Fireside chat: Tim O’Reilly with Jason Calacanis

Loose notes from SXSW 2011 session: Fireside chat with Tim O’Reilly with Jason Calacanis

Jason Calacanis, Founder, Mahalo.com
Tim O’Reilly, Founder/CEO, O’Reilly Media Inc

Wonderful way to open a week of stimulating sessions that challenge preconceived notions of technology, politics, and journalism in unexpected ways. O’Reilly was an intellectual silver bullet, as always, but really nice to catch him in an unscripted conversation rather than in one of his more “formal” talks.

Hardware became commoditized, its value left. Software became valuable in its place. Then open source made software a commodity. What has value now is the database. Data mining, extracting meaning. This is what both hardware and software are there to support. This was actually the original idea behind “Web 2.0.”

Sensor-driven applications now drive the evolution of collective intelligence.

“I’m bad at caring about money and good at caring about ideas (and people with big ideas).”

Cisco once tried to acquire O’Reilly.
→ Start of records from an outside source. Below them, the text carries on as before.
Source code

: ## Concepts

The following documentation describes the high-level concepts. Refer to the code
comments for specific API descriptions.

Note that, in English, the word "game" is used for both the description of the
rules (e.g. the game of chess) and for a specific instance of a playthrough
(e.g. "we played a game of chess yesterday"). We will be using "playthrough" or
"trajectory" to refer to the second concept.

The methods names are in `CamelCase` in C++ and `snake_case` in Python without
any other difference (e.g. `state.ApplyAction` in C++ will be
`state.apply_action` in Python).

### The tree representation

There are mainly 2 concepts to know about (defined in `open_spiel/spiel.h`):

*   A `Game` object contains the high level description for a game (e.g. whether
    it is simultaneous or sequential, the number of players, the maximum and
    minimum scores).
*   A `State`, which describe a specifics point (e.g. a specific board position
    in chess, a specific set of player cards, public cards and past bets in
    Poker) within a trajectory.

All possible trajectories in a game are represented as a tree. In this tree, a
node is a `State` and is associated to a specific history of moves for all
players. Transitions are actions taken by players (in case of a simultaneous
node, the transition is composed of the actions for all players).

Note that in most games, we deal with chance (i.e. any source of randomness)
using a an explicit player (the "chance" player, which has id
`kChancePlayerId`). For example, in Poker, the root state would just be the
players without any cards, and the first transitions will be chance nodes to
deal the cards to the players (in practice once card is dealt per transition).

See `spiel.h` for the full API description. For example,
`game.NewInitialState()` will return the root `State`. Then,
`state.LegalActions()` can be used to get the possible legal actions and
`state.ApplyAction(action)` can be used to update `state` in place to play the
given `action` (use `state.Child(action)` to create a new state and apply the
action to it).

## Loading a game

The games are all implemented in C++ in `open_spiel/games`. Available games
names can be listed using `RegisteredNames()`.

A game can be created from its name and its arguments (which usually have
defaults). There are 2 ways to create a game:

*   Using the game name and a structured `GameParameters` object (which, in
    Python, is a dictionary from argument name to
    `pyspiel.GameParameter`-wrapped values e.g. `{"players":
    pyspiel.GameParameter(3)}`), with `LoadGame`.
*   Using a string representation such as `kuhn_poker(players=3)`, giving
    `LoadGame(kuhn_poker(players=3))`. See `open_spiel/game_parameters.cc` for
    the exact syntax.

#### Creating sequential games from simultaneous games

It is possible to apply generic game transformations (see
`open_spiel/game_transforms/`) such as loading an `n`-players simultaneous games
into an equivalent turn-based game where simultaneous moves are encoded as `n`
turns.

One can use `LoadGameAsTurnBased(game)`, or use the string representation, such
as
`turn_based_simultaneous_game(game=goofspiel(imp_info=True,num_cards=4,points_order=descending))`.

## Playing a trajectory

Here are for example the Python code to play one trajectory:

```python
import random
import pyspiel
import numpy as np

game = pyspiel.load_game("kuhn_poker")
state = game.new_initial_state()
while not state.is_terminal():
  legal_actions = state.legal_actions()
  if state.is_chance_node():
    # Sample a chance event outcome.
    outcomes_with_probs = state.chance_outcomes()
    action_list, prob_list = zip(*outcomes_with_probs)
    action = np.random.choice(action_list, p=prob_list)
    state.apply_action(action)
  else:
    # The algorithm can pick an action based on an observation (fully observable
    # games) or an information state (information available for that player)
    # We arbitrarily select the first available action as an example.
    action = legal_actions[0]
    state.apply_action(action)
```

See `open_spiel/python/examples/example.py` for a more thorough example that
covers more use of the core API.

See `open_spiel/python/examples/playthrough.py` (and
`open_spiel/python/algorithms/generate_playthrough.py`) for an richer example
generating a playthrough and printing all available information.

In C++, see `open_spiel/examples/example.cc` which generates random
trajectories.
Why did they want a book publisher? “Because you guys have been first more times than anyone else, but you’ve failed to exploit it.”
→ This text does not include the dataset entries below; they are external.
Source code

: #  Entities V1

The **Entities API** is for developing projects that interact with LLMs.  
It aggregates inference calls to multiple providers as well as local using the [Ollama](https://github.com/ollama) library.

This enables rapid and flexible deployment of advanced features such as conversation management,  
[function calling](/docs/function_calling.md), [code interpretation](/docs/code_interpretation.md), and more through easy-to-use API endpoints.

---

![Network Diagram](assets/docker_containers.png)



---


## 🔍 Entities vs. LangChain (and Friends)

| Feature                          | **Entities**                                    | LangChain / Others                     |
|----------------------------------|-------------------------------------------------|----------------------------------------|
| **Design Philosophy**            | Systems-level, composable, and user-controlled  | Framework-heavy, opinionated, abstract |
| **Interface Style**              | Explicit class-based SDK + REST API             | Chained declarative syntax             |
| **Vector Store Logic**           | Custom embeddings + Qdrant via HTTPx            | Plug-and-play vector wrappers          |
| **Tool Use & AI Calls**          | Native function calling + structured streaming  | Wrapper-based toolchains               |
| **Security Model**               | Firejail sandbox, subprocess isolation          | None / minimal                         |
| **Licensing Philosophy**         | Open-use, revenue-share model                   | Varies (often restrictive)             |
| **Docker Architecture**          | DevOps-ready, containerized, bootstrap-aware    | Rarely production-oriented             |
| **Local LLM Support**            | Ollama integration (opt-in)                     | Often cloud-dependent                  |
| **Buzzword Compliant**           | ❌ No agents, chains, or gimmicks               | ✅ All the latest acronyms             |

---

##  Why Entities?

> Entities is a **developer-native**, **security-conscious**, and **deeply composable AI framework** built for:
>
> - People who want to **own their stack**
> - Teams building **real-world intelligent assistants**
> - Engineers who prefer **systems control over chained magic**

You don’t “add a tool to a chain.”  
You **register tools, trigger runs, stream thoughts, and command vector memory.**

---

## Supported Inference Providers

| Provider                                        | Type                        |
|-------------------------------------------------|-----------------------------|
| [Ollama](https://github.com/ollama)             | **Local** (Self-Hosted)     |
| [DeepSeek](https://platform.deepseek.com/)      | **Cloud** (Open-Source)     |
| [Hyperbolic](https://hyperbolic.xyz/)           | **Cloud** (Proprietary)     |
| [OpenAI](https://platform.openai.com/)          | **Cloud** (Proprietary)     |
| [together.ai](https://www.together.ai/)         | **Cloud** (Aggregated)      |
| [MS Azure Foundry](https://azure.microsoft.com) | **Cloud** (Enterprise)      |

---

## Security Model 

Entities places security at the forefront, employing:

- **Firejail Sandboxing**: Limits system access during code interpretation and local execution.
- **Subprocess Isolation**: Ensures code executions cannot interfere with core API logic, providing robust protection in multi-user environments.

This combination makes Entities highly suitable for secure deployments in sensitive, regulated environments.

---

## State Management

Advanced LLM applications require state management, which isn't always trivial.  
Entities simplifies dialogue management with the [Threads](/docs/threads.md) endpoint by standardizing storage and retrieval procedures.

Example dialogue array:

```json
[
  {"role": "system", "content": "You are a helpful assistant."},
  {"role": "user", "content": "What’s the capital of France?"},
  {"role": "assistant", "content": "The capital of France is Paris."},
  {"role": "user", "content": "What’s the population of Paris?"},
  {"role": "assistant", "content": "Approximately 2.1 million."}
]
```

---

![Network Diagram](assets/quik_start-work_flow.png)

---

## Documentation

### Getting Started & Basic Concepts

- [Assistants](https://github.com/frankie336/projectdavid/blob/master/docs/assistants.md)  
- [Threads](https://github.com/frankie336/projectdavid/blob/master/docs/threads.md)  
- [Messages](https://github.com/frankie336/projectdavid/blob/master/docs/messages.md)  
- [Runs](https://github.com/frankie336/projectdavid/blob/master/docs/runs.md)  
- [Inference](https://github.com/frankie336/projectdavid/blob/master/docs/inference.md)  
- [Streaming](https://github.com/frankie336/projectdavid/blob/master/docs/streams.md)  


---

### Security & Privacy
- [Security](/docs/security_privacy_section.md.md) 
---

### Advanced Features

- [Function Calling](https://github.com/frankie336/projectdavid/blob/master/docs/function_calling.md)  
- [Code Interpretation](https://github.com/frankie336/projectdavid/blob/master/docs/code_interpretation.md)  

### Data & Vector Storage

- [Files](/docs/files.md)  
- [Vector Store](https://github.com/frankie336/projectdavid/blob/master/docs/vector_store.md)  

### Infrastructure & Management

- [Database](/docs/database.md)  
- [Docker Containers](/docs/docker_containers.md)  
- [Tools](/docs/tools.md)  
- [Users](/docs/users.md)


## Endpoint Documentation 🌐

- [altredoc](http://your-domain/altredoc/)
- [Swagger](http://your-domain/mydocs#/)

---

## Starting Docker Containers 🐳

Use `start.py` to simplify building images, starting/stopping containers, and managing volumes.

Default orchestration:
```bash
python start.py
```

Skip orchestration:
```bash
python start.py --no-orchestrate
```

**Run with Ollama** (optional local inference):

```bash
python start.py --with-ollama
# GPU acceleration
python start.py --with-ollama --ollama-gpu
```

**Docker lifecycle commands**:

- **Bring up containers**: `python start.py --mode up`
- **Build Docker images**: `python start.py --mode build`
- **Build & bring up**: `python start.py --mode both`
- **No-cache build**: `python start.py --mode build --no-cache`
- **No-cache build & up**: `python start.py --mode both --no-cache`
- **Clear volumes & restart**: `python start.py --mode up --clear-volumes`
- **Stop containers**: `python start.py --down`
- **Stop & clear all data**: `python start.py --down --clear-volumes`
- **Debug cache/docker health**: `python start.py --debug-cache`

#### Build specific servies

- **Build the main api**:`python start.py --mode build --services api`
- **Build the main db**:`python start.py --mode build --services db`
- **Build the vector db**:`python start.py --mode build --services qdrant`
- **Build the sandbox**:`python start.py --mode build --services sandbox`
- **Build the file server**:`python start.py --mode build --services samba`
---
chicagocrime.org, fixmystreet.com, lot of attempts to build out databases for civic responsibility.

We think of our govt. as a vending machine into which we put in taxes and get out services. This is a really flawed model. Participating in govt. shouldn’t mean looking for better ways to shake the vending machine. Need to find ways to transform govt.

The thing that’s most broken about government is politics.

What if the “great winnowing” is that we use up all the cheap energy and future civs just can’t past the Victorian age because there is no cheap energy?

Eisenhower’s Highway Bill was 26 pages. The healthcare bill was 2300 pages. We need drastic simplification.

Kids today don’t wake up saying “I want to sequester carbon” the way kids used to want to go to the moon. Where’s that inspiration?

Google lost its way by caring too much about their business (rather than users). It’s a tough balancing act. But this is a pivot time for Google.